Belle Farrar Theobald '44 says she never felt like a pioneer.

Belle Farrar Theobald
Warde J.Manuel, Division I Director of Athletics, presents Belle Theobald with a letter sweater at the University at Buffalo Alumni Association's Athletic Hall of Fame dinner.
Belle Farrar Theobald

Times, after all, were different. It was wartime, so for a young woman to find herself in a graduating class of 10 men and six women was less unusual than it might otherwise be.

As for becoming the first female athlete at the University of Buffalo to play on an intercollegiate level – well, most of the men were fighting overseas. It was only natural that the lifelong tennis player would join the men's team, playing two seasons and holding her own on the courts against top-flight opposition.

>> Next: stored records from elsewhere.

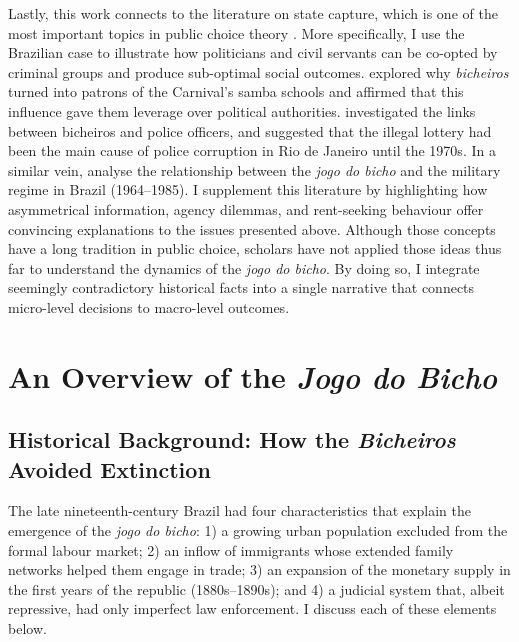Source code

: \documentclass[a4paper,12pt]{article}
\begin{document}
Lastly, this work connects to the literature on state capture, which is one of the most important topics in public choice theory \citep{rose1978corruption,shleifer2002grabbing,tollison1982rent}. More specifically, I use the Brazilian case to illustrate how politicians and civil servants can be co-opted by criminal groups and produce sub-optimal social outcomes. \citet{queiroz1992carnaval} explored why \textit{bicheiros} turned into patrons of the Carnival's samba schools and affirmed that this influence gave them leverage over political authorities. \citet{misse2007illegal} investigated the links between bicheiros and police officers, and suggested that the illegal lottery had been the main cause of police corruption in Rio de Janeiro until the 1970s. In a similar vein, \citet{jupiara2015poroes} analyse the relationship between the \textit{jogo do bicho} and the military regime in Brazil (1964--1985). I supplement this literature by highlighting how asymmetrical information, agency dilemmas, and rent-seeking behaviour offer convincing explanations to the issues presented above. Although those concepts have a long tradition in public choice, scholars have not applied those ideas thus far to understand the dynamics of the \textit{jogo do bicho}. By doing so, I integrate seemingly contradictory historical facts into a single narrative that connects micro-level decisions to macro-level outcomes. 

\section{An Overview of the \textit{Jogo do Bicho}}
\label{sec:overview}

\subsection{Historical Background: How the \textit{Bicheiros} Avoided Extinction}
\label{sub:historical_background}

The late nineteenth-century Brazil had four characteristics that explain the emergence of the \textit{jogo do bicho}: 1) a growing urban population excluded from the formal labour market; 2) an inflow of immigrants whose extended family networks helped them engage in trade; 3) an expansion of the monetary supply in the first years of the republic (1880s--1890s); and 4) a judicial system that, albeit repressive, had only imperfect law enforcement. I discuss each of these elements below.
\end{document}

Pioneer? Not to hear her tell it.

"I just loved the game. I always went out and played with the guys," says Theobald, who at 86 still knows her way around a tennis court. "I loved the game so much I used to sleep with a racquet under my pillow."

On Oct. 5, Theobald was one of seven individuals inducted into the UB Athletics Hall of Fame. She received the Pioneering Award, which honors "the accomplishments of outstanding participants during the years in UB history that women were not given an outlet for their athletic ability."

Theobald was a hometown girl who moved from Maine as a child and grew up playing on the municipal courts of Niagara Falls. She won that city's championship, as well as titles in Buffalo and southern Ontario, and was part of a doubles team that won the national public parks doubles tournament.

She was an undergraduate studying political science when the University summoned her to fill out a war-depleted men's tennis team. In that first match, she won, helping UB to defeat the University of Rochester. She competed on the 1940 tennis team that compiled a 2-3 record and on the 1941 squad that lost only one match and won seven. She played mostly sixth singles that first year, then second and third singles and second doubles in 1941.

Even though one player from Hobart College refused to play her, "to me it was just fun," she says. "I just loved tennis." She lost her husband in December 2006, but eight of her 10 children, and five of 20 grandchildren, were present when she received her award in October.

At UB Law School, "I hit those books like crazy," Theobald says. At first she worked the graveyard shift at a defense plant, until a sympathetic dean got her a job as a proctor at the law library. She lived not far from what is now the UB South Campus, and took the trolley downtown to West Eagle Street for her law classes.

After graduation, she went into the Army as a legal affairs officer, rotating through bases in Maryland, Georgia, Virginia and New Jersey, advising newly discharged soldiers on their legal issues, and winning the Army women's tennis crown in 1946. After her own discharge in 1947, she took her GI Bill benefits to Columbia University, where she earned a master's degree in public administration. She also did coursework toward a Ph.D. in political science at Rutgers University.

Theobald ended up living outside Asbury Park, N.J., raising her family and pursuing all sorts of projects. She served for many years on her local board of education, including a stint as president. She joined the Daughters of the American Revolution and the Mayflower Society. Her musically talented family was even featured on a Merv Griffin television show called One in a Million. She earned a private pilot's license.

She also worked for a decade as a taxpayer service representative for the Internal Revenue Service – often tackling the tougher questions that came in. "They would just give you guidelines. I would get my books out and research it more completely," she says.

And she did a little traditional lawyering as the need arose – defending her kids in minor scrapes with the law, writing the leases for properties the family owned, advocating for a fair settlement when their home was claimed by eminent domain.

"I never learned to say no," Theobald admits. "I did not do much in law, but it opened the door for me. Because you have more education, you are always asked to do things."